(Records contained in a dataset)
━━━━━━

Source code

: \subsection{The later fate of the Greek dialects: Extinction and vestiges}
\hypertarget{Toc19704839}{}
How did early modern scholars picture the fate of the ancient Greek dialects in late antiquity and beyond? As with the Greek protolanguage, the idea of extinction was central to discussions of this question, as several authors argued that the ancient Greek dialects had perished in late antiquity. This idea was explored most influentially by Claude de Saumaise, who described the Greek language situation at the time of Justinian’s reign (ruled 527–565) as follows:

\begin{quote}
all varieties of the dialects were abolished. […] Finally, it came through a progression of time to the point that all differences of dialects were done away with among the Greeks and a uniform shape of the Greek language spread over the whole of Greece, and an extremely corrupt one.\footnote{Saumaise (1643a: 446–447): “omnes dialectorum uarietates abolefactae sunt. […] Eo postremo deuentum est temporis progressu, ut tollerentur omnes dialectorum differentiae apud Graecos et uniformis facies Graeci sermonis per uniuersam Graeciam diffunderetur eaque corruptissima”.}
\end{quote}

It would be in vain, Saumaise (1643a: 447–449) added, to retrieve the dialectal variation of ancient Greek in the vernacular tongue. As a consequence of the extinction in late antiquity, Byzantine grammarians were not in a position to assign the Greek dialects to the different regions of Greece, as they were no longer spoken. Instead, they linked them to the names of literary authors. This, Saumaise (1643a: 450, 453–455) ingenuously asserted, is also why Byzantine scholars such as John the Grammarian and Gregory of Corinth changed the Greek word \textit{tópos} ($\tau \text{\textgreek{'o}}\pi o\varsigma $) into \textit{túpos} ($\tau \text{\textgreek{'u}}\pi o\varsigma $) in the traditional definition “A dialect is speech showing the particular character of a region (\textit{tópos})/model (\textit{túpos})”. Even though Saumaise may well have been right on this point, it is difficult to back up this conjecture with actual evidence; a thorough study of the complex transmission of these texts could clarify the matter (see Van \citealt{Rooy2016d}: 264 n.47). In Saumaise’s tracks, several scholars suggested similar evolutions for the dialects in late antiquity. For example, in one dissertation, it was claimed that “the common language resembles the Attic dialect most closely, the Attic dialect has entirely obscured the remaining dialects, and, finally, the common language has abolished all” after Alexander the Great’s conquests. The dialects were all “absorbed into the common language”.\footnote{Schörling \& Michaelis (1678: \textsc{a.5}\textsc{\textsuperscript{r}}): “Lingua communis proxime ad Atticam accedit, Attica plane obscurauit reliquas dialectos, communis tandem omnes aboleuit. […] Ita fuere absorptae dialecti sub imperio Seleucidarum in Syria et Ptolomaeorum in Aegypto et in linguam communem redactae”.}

━━━━━━

Exactly reproduce the entries in their entirety.

__Exercise response__:
Source code

: \subsection{The later fate of the Greek dialects: Extinction and vestiges}
\hypertarget{Toc19704839}{}
How did early modern scholars picture the fate of the ancient Greek dialects in late antiquity and beyond? As with the Greek protolanguage, the idea of extinction was central to discussions of this question, as several authors argued that the ancient Greek dialects had perished in late antiquity. This idea was explored most influentially by Claude de Saumaise, who described the Greek language situation at the time of Justinian’s reign (ruled 527–565) as follows:

\begin{quote}
all varieties of the dialects were abolished. […] Finally, it came through a progression of time to the point that all differences of dialects were done away with among the Greeks and a uniform shape of the Greek language spread over the whole of Greece, and an extremely corrupt one.\footnote{Saumaise (1643a: 446–447): “omnes dialectorum uarietates abolefactae sunt. […] Eo postremo deuentum est temporis progressu, ut tollerentur omnes dialectorum differentiae apud Graecos et uniformis facies Graeci sermonis per uniuersam Graeciam diffunderetur eaque corruptissima”.}
\end{quote}

It would be in vain, Saumaise (1643a: 447–449) added, to retrieve the dialectal variation of ancient Greek in the vernacular tongue. As a consequence of the extinction in late antiquity, Byzantine grammarians were not in a position to assign the Greek dialects to the different regions of Greece, as they were no longer spoken. Instead, they linked them to the names of literary authors. This, Saumaise (1643a: 450, 453–455) ingenuously asserted, is also why Byzantine scholars such as John the Grammarian and Gregory of Corinth changed the Greek word \textit{tópos} ($\tau \text{\textgreek{'o}}\pi o\varsigma $) into \textit{túpos} ($\tau \text{\textgreek{'u}}\pi o\varsigma $) in the traditional definition “A dialect is speech showing the particular character of a region (\textit{tópos})/model (\textit{túpos})”. Even though Saumaise may well have been right on this point, it is difficult to back up this conjecture with actual evidence; a thorough study of the complex transmission of these texts could clarify the matter (see Van \citealt{Rooy2016d}: 264 n.47). In Saumaise’s tracks, several scholars suggested similar evolutions for the dialects in late antiquity. For example, in one dissertation, it was claimed that “the common language resembles the Attic dialect most closely, the Attic dialect has entirely obscured the remaining dialects, and, finally, the common language has abolished all” after Alexander the Great’s conquests. The dialects were all “absorbed into the common language”.\footnote{Schörling \& Michaelis (1678: \textsc{a.5}\textsc{\textsuperscript{r}}): “Lingua communis proxime ad Atticam accedit, Attica plane obscurauit reliquas dialectos, communis tandem omnes aboleuit. […] Ita fuere absorptae dialecti sub imperio Seleucidarum in Syria et Ptolomaeorum in Aegypto et in linguam communem redactae”.}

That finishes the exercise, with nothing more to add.